To install the data on your machine, execute the following code block and follow the prompts - you will need a stable internet connection for the download to complete:
using HealthSampleData eunomia = Eunomia()
- After you have finished your set up in the Julia, we need to establish a connection to the Eunomia SQLite database that we will use for the rest of the tutorial:
using SQLite using OMOPCDMCohortCreator conn = SQLite.DB(eunomia) GenerateDatabaseDetails( :sqlite, "main" )
- Finally, we will generate internal representations of each table found within Eunomia for OMOPCDMCohortCreator to use:
- As all the tools are working properly, let’s do what is called a characterization study - a study that characterizes a group of patients with a certain condition (or conditions) across various attributes like race, age, and combinations thereof. We are going to do miniature version of such a study looking at patients with strep throat. For this, we will use the
condition_concept_id: 28060 - this will be needed for you to get correct results:
strep_patients = ConditionFilterPersonIDs(28060, conn)
- For the patients who have strep throat diagnoses, find their race:
strep_patients_race = GetPatientRace(strep_patients, conn)
- Characterize, anonymize, and aggregate patients’ with strep throat by their race:
using DataFrames strep_patients_characterized = outerjoin(strep_patients_race; on = :person_id, matchmissing = :equal) strep_patients_characterized = strep_patients_characterized[:, Not(:person_id)] strep_patient_groups = groupby(strep_patients_characterized, [:race_concept_id]) strep_patient_groups = combine(strep_patient_groups, nrow => :counts)

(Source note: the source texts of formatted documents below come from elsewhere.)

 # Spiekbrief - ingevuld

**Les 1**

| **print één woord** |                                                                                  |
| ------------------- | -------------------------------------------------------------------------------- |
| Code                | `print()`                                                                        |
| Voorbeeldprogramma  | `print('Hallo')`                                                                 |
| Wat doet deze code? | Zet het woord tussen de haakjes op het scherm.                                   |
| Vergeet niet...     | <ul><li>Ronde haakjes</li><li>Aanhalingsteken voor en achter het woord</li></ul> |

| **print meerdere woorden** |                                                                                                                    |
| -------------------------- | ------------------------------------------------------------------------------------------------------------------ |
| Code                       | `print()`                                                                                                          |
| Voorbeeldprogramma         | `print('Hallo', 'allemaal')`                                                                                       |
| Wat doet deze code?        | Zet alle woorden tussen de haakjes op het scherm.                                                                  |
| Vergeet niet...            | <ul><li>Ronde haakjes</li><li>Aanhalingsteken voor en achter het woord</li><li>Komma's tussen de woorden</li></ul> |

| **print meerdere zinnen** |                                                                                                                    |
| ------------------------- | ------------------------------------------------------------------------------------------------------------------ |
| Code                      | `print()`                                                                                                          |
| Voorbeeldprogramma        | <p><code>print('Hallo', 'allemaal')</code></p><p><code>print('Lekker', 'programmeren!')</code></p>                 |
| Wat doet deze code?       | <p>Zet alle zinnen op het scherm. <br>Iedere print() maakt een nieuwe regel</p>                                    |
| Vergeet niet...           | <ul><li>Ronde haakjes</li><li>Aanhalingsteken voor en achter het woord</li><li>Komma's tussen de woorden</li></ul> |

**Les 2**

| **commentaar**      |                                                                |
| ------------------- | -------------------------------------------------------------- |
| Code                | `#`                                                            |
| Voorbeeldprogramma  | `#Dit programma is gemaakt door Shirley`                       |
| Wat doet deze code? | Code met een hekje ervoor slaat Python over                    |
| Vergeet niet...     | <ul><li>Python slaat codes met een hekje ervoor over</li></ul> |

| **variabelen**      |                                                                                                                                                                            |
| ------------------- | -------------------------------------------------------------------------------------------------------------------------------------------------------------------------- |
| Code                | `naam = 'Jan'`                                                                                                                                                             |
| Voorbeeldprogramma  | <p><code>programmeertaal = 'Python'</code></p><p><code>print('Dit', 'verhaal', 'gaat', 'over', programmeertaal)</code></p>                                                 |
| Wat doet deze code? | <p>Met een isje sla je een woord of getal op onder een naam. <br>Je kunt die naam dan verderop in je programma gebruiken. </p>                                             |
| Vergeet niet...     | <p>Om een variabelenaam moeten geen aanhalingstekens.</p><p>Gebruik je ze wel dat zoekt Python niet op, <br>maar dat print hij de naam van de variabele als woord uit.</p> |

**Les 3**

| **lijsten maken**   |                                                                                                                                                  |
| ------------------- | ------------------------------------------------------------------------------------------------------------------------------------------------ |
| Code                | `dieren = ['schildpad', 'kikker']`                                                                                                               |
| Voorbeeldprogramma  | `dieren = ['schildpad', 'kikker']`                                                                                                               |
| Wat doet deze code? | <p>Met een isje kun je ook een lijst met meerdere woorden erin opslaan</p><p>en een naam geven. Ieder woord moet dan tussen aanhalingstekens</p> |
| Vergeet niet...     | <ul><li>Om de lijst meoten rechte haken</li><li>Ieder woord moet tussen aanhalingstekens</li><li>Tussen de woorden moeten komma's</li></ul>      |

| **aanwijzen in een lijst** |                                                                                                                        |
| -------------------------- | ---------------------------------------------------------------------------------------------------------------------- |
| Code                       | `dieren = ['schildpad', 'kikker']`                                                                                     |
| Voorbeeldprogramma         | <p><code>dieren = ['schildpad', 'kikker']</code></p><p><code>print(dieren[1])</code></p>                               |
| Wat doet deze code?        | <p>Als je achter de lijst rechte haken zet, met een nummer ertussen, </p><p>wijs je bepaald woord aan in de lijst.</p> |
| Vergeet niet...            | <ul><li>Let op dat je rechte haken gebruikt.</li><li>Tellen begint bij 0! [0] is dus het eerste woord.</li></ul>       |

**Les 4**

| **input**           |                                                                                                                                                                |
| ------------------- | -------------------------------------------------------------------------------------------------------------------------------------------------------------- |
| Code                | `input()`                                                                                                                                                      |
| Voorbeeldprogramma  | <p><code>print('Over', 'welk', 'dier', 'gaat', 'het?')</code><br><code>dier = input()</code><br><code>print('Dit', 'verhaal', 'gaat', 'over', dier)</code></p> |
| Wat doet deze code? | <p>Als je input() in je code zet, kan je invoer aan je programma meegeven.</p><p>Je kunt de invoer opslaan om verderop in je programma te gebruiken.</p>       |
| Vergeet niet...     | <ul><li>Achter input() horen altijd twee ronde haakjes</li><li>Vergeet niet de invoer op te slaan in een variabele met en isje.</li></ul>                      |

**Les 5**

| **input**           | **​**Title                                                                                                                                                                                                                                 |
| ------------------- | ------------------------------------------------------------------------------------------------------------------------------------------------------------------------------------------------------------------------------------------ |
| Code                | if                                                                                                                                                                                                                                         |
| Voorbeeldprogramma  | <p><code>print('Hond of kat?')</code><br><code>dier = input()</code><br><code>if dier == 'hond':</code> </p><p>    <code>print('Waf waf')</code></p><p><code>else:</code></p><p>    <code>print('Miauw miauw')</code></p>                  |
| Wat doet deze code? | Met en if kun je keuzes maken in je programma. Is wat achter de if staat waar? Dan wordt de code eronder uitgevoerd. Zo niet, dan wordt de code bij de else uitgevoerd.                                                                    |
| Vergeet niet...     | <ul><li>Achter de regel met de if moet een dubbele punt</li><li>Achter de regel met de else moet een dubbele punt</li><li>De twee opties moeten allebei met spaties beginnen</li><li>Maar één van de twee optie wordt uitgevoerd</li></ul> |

From here, the potential to calculate valuable metrics disease prevalence across niche populations is rich and opens up the possibility to do even more with these subpopulations one could generate (e.g. cross walking with survey panel data, area estimation, etc.). Furthermore, I have tested this but have not had an opportunity to write a tutorial on the matter, but these functionalities work with Distributed.jl to enable non-blocking asynchronous code execution (still working out exact approach/functionalities) to fully utilize Julia’s performance when working and transforming large amounts of data that is often found in observational studies.
As I was recently funded another year to continue my health disparities research (yay!), I have great ambitions to build out observational health research capacity in JuliaHealth through avenues such as:
- Finalize a submission to JuliaCon Proceedings (need to finish writing tests across this portfolio and adding documentation in the coming weeks)
- Partnering on potentially running studies within the Julia community using these tools
- Scoping out better support for survey and panel data
- Building additional tooling around observational health research (such as determining fairness metrics, easily deployable interactive results explorers, interop with OHDSI tools, etc.)
- Lowering barrier to entry of prototyping large scale studies for researchers
In conclusion, these tools aren’t just an idea or an exercise - I am actively using them in my work to deliver important findings that have already been making a difference. I am even launching another study where these tools are its research tooling backbone and preliminary work from my previous study was recently accepted at the 2022 OHDSI Symposium. If you are interested in learning more about these tools, collaborating either on a study or building out tooling, have feedback or want to know more, feel free to reach out or comment below! My email is firstname.lastname@example.org.
With warmest thanks and regards to the Julia community,
P.S. Also especial thanks as well to @dilumaluthge for his incredible work in JuliaHealth!